Ma nel piano anticrisi del Cav. c’è un’incognita bancaria
Un mix di spesa sociale e miniriduzioni fiscali. Sono questi i due cardini su cui poggeranno le misure anticrisi che saranno approvate dal governo nel Consiglio dei ministri di venerdì. E' in preparazione un decreto per consentire l’irrobustimento patrimoniale delle principali banche, gli incontri tra il Tesoro e il mondo bancario si susseguono, ma al momento non si è ancora trovato un accordo.

Infine, per assicurare un sostegno alle famiglie, il governo sta pensando a norme che permettano di trasformare le possibilità di mantenere stabile la rata di mutui a tasso variabile, con un prolungamento della rinegoziazione dei mutui possibile sulla base di una convenzione Abi-Tesoro. Per restare in ambito bancario, il premier ha ricordato come “per primi abbiamo messo a disposizione 10 miliardi di euro, ma il sistema italiano si è rivelato un sistema molto più solido di altri sistemi europei e nessuna banca italiana a oggi ha chiesto interventi dello stato per aumentare la propria capitalizzazione”. Il premier ha fatto riferimento in particolare alla norma che prevede, in caso di un aumento di capitale delle banche non sottoscritto dai soci, che lo stato acquisti azioni senza diritto di voto.

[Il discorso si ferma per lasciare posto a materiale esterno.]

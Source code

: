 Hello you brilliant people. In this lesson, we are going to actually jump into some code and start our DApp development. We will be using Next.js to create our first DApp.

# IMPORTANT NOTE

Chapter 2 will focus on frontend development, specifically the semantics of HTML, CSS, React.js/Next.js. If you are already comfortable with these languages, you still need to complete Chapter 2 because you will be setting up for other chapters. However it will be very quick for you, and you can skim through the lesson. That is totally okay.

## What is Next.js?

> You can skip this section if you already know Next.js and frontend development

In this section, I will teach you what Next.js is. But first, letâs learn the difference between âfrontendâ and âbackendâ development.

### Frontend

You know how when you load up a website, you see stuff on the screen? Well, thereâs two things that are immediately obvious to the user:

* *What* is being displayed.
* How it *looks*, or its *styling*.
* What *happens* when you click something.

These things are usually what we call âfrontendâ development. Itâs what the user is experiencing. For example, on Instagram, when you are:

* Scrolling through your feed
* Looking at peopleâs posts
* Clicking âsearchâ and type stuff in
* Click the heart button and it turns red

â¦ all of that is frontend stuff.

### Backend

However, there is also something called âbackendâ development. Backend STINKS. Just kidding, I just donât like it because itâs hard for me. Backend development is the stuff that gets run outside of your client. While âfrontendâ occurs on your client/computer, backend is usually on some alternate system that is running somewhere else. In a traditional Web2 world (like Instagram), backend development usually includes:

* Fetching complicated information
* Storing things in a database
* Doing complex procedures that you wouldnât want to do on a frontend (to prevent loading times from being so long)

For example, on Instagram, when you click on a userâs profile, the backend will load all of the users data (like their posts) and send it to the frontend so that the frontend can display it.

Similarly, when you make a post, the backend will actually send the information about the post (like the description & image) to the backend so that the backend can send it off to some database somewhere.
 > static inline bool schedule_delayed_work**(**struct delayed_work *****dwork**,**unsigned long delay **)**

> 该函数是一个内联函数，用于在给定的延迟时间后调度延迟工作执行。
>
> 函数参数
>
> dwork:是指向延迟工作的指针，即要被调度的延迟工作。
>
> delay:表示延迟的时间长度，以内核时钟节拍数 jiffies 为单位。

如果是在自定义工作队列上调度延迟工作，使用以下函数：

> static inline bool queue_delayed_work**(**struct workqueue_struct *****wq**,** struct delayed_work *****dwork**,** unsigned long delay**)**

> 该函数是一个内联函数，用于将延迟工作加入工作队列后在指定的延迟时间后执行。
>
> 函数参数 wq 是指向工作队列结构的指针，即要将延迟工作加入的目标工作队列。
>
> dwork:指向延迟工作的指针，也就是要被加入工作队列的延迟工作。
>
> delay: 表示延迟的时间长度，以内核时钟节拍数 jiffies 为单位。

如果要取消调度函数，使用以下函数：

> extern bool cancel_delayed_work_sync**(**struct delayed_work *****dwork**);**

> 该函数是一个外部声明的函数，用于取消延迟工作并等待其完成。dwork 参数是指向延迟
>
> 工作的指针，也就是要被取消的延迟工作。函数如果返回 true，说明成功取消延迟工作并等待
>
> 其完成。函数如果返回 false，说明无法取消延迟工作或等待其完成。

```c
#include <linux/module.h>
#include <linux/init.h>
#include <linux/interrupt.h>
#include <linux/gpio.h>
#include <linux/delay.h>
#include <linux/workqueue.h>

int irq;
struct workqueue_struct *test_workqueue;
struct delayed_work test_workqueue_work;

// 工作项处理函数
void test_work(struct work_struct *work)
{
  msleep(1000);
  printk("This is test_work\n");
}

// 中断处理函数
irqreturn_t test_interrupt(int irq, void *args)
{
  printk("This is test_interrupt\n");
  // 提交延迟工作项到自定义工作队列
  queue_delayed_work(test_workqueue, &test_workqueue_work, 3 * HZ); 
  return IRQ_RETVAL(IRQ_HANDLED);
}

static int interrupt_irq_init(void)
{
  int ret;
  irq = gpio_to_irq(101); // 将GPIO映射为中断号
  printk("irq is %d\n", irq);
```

Comunque, anche se non è confermato che sia approvato venerdì, è in preparazione un decreto per consentire l’irrobustimento patrimoniale delle principali banche, attraverso la sottoscrizione da parte dello stato delle obbligazioni emesse dagli istituti di credito. Gli incontri tra il Tesoro e gli esponenti del mondo bancario si susseguono, ma al momento non si è ancora trovato un accordo. Fa discutere tra l’altro il tasso di interesse che pagheranno gli istituti di credito: si parla di una fascia che oscilla tra l’8 e il 10 per cento. Secondo la ricostruzione del Foglio, l’indicazione del Tesoro segue un parametro di mercato che scaturisce anche da esperienze come quelle inglesi, in cui operazioni simili a quelle in cantiere in Italia sono state remunerate a tassi anche superiori al 10 per cento. Si attende a breve, tra l’altro, un’indicazione in questa materia della Commissione europea. Inoltre c’è da considerare che, dato l’elevato debito pubblico italiano, la sottoscrizione da parte del Tesoro di bond bancari deve avere un congruo ritorno economico per evitare di allarmare i mercati finanziari, già in allerta sugli equilibri di finanza pubblica.
In vista delle misure anti-crisi che saranno deliberate venerdì cresce dalle colonne dei principali quotidiani un forcing liberista che consiglia una riduzione delle imposte più che provvedimenti di incentivazione della domanda. Ieri Piero Ostellino sul Corriere della Sera ha auspicato un taglio delle tasse che “aumenterebbe la capacità di spesa dei cittadini-consumatori”. Anche l’economista Tito Boeri, su Repubblica, ha invitato il governo a stilare una lista di priorità per non disperdere le risorse.